▶ GIVEN DATA
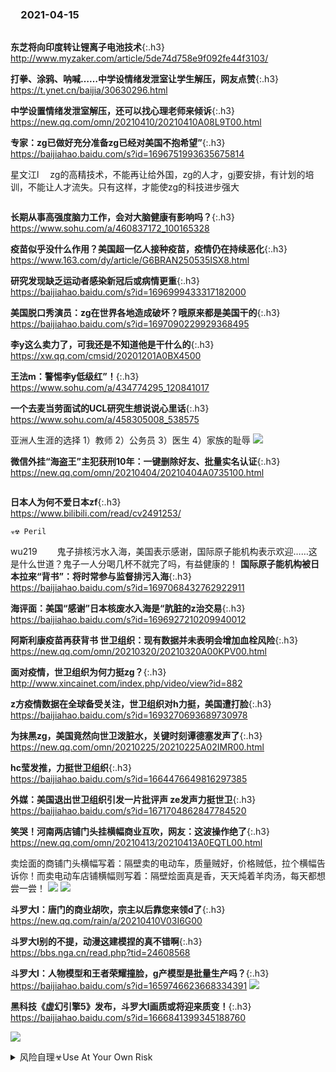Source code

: ### 　2021-04-15
```tip
```
**东芝将向印度转让锂离子电池技术**{:.h3}<br>
<http://www.myzaker.com/article/5de74d758e9f092fe44f3103/>

**打拳、涂鸦、呐喊……中学设情绪发泄室让学生解压，网友点赞**{:.h3}<br>
<https://t.ynet.cn/baijia/30630296.html>

**中学设置情绪发泄室解压，还可以找心理老师来倾诉**{:.h3}<br>
<https://new.qq.com/omn/20210410/20210410A08L9T00.html>

**专家：zg已做好充分准备zg已经对美国不抱希望”**{:.h3}<br>
<https://baijiahao.baidu.com/s?id=1696751993635675814>

星文江l
　zg的高精技术，不能再让给外国，zg的人才，gj要安排，有计划的培训，不能让人才流失。只有这样，才能使zg的科技进步强大

```note
```
**长期从事高强度脑力工作，会对大脑健康有影响吗？**{:.h3}<br>
<https://www.sohu.com/a/460837172_100165328>

**疫苗似乎没什么作用？美国超一亿人接种疫苗，疫情仍在持续恶化**{:.h3}<br>
<https://www.163.com/dy/article/G6BRAN250535ISX8.html>

**研究发现缺乏运动者感染新冠后或病情更重**{:.h3}<br>
<https://baijiahao.baidu.com/s?id=1696999433317182000>

**美国脱口秀演员：zg在世界各地造成破坏？哦原来都是美国干的**{:.h3}<br>
<https://baijiahao.baidu.com/s?id=1697090229929368495>

**李y这么卖力了，可我还是不知道他是干什么的**{:.h3}<br>
<https://xw.qq.com/cmsid/20201201A0BX4500>

**王法m：警惕李y低级红”！**{:.h3}<br>
<https://www.sohu.com/a/434774295_120841017>

**一个去麦当劳面试的UCL研究生想说说心里话**{:.h3}<br>
<https://www.sohu.com/a/458305008_538575>

亚洲人生涯的选择
1）教师
2）公务员
3）医生
4）家族的耻辱
![](http://p9.itc.cn/q_70/images03/20210331/3d21b091d48f43beba78abb3d349c7a3.png)

**微信外挂“海盗王”主犯获刑10年：一键删除好友、批量实名认证**{:.h3}<br>
<https://new.qq.com/omn/20210404/20210404A0735100.html>

```tip
```
**日本人为何不爱日本zf**{:.h3}<br>
<https://www.bilibili.com/read/cv2491253/>

```note
☣☢ Peril
```
wu219　
　鬼子排核污水入海，美国表示感谢，国际原子能机构表示欢迎……这是什么世道？鬼子一人分喝几杯不就完了吗，有益健康的！
**国际原子能机构被日本拉来“背书”：将时常参与监督排污入海**{:.h3}<br>
<https://baijiahao.baidu.com/s?id=1697068432762922911>

**海评面：美国“感谢”日本核废水入海是“肮脏的z治交易**{:.h3}<br>
<https://baijiahao.baidu.com/s?id=1696927210209940012>

**阿斯利康疫苗再获背书 世卫组织：现有数据并未表明会增加血栓风险**{:.h3}<br>
<https://new.qq.com/omn/20210320/20210320A00KPV00.html>

**面对疫情，世卫组织为何力挺zg？**{:.h3}<br>
<http://www.xincainet.com/index.php/video/view?id=882>

**z方疫情数据在全球备受关注，世卫组织对h力挺，美国遭打脸**{:.h3}<br>
<https://baijiahao.baidu.com/s?id=1693270693689730978>

**为抹黑zg，美国竟然向世卫泼脏水，关键时刻谭德塞发声了**{:.h3}<br>
<https://new.qq.com/omn/20210225/20210225A02IMR00.html>

**hc莹发推，力挺世卫组织**{:.h3}<br>
<https://baijiahao.baidu.com/s?id=1664476649816297385>

**外媒：美国退出世卫组织引发一片批评声 ze发声力挺世卫**{:.h3}<br>
<https://baijiahao.baidu.com/s?id=1671704862847784520>

**笑哭！河南两店铺门头挂横幅商业互吹，网友：这波操作绝了**{:.h3}<br>
<https://new.qq.com/omn/20210413/20210413A0EQTL00.html>

卖烩面的商铺门头横幅写着：隔壁卖的电动车，质量贼好，价格贼低，拉个横幅告诉你！而卖电动车店铺横幅则写着：隔壁烩面真是香，天天炖着羊肉汤，每天都想尝一尝！
![](http://inews.gtimg.com/newsapp_bt/0/13406960831/1000)
![](http://inews.gtimg.com/newsapp_bt/0/13406960882/1000)

**斗罗大l：唐门的商业胡吹，宗主以后靠您来领d了**{:.h3}<br>
<https://new.qq.com/rain/a/20210410V03I6G00>

**斗罗大l别的不提，动漫这建模捏的真不错啊**{:.h3}<br>
<https://bbs.nga.cn/read.php?tid=24608568>

**斗罗大l：人物模型和王者荣耀撞脸，g产模型是批量生产吗？**{:.h3}<br>
<https://baijiahao.baidu.com/s?id=1659746623668334391>
![](http://pics2.baidu.com/feed/2f738bd4b31c870173b153bc012cd9290708ff3b.jpeg?token=4b4810fc8d6ff73ee4a256ceeb95b812)

**黑科技《虚幻引擎5》发布，斗罗大l画质或将迎来质变！**{:.h3}<br>
<https://baijiahao.baidu.com/s?id=1666841399345188760>

![](https://tpc.googlesyndication.com/daca_images/simgad/10696605135125964194)

<details>
	<summary>风险自理☣Use At Your Own Risk</summary>

<br>
WHO：zg新冠疫苗已处于最终评估阶段
<br>
https://baijiahao.baidu.com/s?id=1696619039172693423
<br>

<br>
q威人士详解zg新冠病毒疫苗 保护效力符合世卫组织要求
<br>
https://baijiahao.baidu.com/s?id=1696912938942939216
<br>

<br>
WHO：世卫组织：不会为未经证实安全有效的疫苗“背书
<br>
https://baijiahao.baidu.com/s?id=1676962936986210940
<br>

<br>
谭德s反水，质疑病毒是wh实验sx露的了？
<br>
https://www.163.com/dy/article/G6GHMQPU0534O7KF.html
<br>

<br>
WHO黑人谭德s，不讲武德
<br>
https://www.163.com/dy/article/G6ITMSPB0534CL8B.html
<br>

</details>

▶ WHAT IS EXPECTED
Report each line of the material in which the string "html" occurs.

▶ REPLY TO THE EXERCISE
<https://t.ynet.cn/baijia/30630296.html>
<https://new.qq.com/omn/20210410/20210410A08L9T00.html>
<https://www.163.com/dy/article/G6BRAN250535ISX8.html>
<https://new.qq.com/omn/20210404/20210404A0735100.html>
<https://new.qq.com/omn/20210320/20210320A00KPV00.html>
<https://new.qq.com/omn/20210225/20210225A02IMR00.html>
<https://new.qq.com/omn/20210413/20210413A0EQTL00.html>
https://www.163.com/dy/article/G6GHMQPU0534O7KF.html
https://www.163.com/dy/article/G6ITMSPB0534CL8B.html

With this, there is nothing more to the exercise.